Solaris é, sem sombra para dúvidas, uma obra-prima do cinema e das melhores do autor, sublime na sua estrutura formal e na forma como se é servido desta para atingir o transcendente, misteriosa na sua essência, como afinal o é a própria imensidão do universo e da nossa alma.

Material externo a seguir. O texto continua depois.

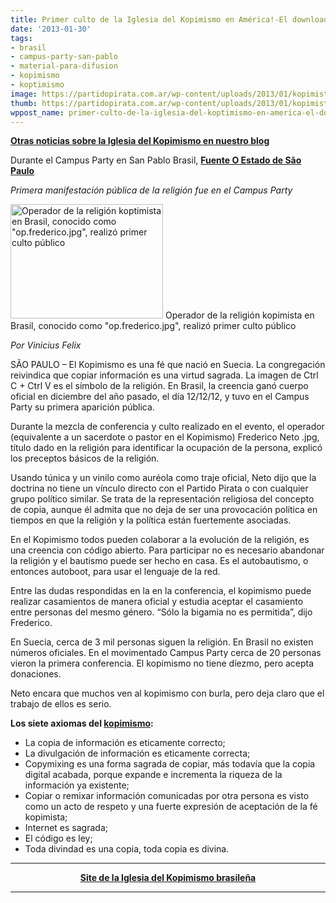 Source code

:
 ```yaml
---
title: Primer culto de la Iglesia del Kopimismo en América!-El download como religión
date: '2013-01-30'
tags:
- brasil
- campus-party-san-pablo
- material-para-difusion
- kopimismo
- koptimismo
image: https://partidopirata.com.ar/wp-content/uploads/2013/01/kopimista01.jpg
thumb: https://partidopirata.com.ar/wp-content/uploads/2013/01/kopimista01-150x150.jpg
wppost_name: primer-culto-de-la-iglesia-del-koptimismo-en-america-el-download-como-religion
---
```


<strong><a href="https://partidopirata.com.ar/2693/el-intercambio-de-archivos-es-una-religion-reconocida-en-suecia">Otras noticias sobre la Iglesia del Kopimismo en nuestro blog</a></strong>

Durante el Campus Party en San Pablo Brasil, <strong><a href="http://blogs.estadao.com.br/link/o-download-como-religiao/" target="_blank">Fuente O Estado de São Paulo</a></strong>

<em>Primera manifestación pública de la religión fue en el Campus Party</em>

<a href="https://partidopirata.com.ar/wp-content/uploads/2013/01/kopimista01.jpg"><img class=" wp-image-8340 " alt="Operador de la religión koptimista en Brasil, conocido como &quot;op.frederico.jpg&quot;, realizó primer culto público" src="https://partidopirata.com.ar/wp-content/uploads/2013/01/kopimista01.jpg" width="244" height="183" /></a> Operador de la religión kopimista en Brasil, conocido como "op.frederico.jpg", realizó primer culto público


<em>Por Vinicius Felix
</em>

SÃO PAULO – El Kopimismo es una fé que nació en Suecia. La congregación reivindica que copiar información es una virtud sagrada. La imagen de Ctrl C + Ctrl V es el símbolo de la religión. En Brasil, la creencia ganó cuerpo oficial en diciembre del año pasado, el día 12/12/12, y tuvo en el Campus Party su primera aparición pública.

Durante la mezcla de conferencia y culto realizado en el evento, el operador (equivalente a un sacerdote o pastor en el Kopimismo) Frederico Neto .jpg, título dado en la religión para identificar la ocupación de la persona, explicó los preceptos básicos de la religión.

Usando túnica y un vinilo como auréola como traje oficial, Neto dijo que la doctrina no tiene un vínculo directo con el Partido Pirata o con cualquier grupo político similar. Se trata de la representación religiosa del concepto de copia, aunque él admita que no deja de ser una provocación política en tiempos en que la religión y la política están fuertemente asociadas.

En el Kopimismo todos pueden colaborar a la evolución de la religión, es una creencia con código abierto. Para participar no es necesario abandonar la religión y el bautismo puede ser hecho en casa. Es el autobautismo, o entonces autoboot, para usar el lenguaje de la red.

Entre las dudas respondidas en la en la conferencia, el kopimismo puede realizar casamientos de manera oficial y estudia aceptar el casamiento entre personas del mesmo género. “Sólo la bigamia no es permitida”, dijo Frederico.

En Suecia, cerca de 3 mil personas siguen la religión. En Brasil no existen números oficiales. En el movimentado Campus Party cerca de 20 personas vieron la primera conferencia. El kopimismo no tiene díezmo, pero acepta donaciones.

Neto encara que muchos ven al kopimismo con burla, pero deja claro que el trabajo de ellos es serio.

<strong>Los siete axiomas del <a href="http://kopimismo.net/o-que-e-o-kopimismo/" target="_blank">kopimismo</a>:
</strong><strong></strong>
<ul>
	<li>La copia de información es eticamente correcto;</li>
	<li>La divulgación de información es eticamente correcta;</li>
	<li>Copymixing es una forma sagrada de copiar, más todavía que la copia digital acabada, porque expande e incrementa la riqueza de la información ya existente;</li>
	<li>Copiar o remixar información comunicadas por otra persona es visto como un acto de respeto y una fuerte expresión de aceptación de la fé kopimista;</li>
	<li>Internet es sagrada;</li>
	<li>El código es ley;</li>
	<li>Toda divindad es una copia, toda copia es divina.</li>
</ul>

<hr />
<p style="text-align: center;"><strong><a href="http://kopimismo.net/" target="_blank">Site de la Iglesia del Kopimismo brasileña</a></strong></p>


<hr />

quarta-feira, maio 12, 2010

Arte & Deus

Na tentativa (escusada, já se viu) de não escrever nada a respeito da visita papal ao nosso minúsculo país, foram hoje realizadas, após a sua estadia e discurso no Centro Cultural de Belém, como podemos observar na fotografia de cima, perante centenas de reconhecidos artistas e intelectuais portugueses, algumas reflexões sobre a relação da Arte com Deus (esclareça-se: o todo-poderoso preconizado pela Bíblia), como esta aqui: E se a arte voltasse a aceitar Deus? O nosso Manoel de Oliveira não hesitou em afirmar, a título de exemplo, que os tipos de arte, como o cinema, estão “intimamente voltados para o homem e o universo, para a condição humana e a natureza Divina” (isto num contexto de discurso cristão, como ele frontalmente o assumiu). Nas restantes intervenções, incluindo na exercida pelo santo padre, podemos com facilidade encontrar dois pontos de encontro: o assumir de um divórcio entre a Igreja e a Arte (e, por conseguinte, a urgência de as voltar a unir), e de uma aparentemente necessária relação entre ambas, como se a verdadeira expressão artística tivesse sempre que envolver um lado com Deus (como a imagem cristológica que Tarkovsky procurara, quando vivo, nas suas obras). Será, portanto, no mínimo lógico julgarmos um filme crítico da religião e ateu como anti-filme, anti-cinema, anti-artístico – e então entramos no universo supostamente idílico, o da rejeição que presenciamos tão bem até o século XIX (com todas as perseguições, etc.). Há aqui toda uma enjoativa contradição que se prende, única e exclusivamente, na minha perspectiva, aos dogmas, também eles nauseabundos e paradoxais, que a Igreja Católica patrocina, sufocada nos seus próprios pecados, se esse é o termo que usam ainda, sufocada numa arte do passado, procurando na contemporaneidade a falsa salvação do abismo que tem caído nas últimas décadas. Essa contradição, se ignorada, poderá cair sob a ideia, poderosa e perfeitamente plausível, de que a arte, como o cinema, deverá procurar a cerne da condição do criador e da sua alma, reflexiva de uma humanidade que terá, isso sim com urgência, de deixar de procurar resposta e comodismo numa exterior e superintendente invenção que, no final de contas, é a sua mais misteriosa criação.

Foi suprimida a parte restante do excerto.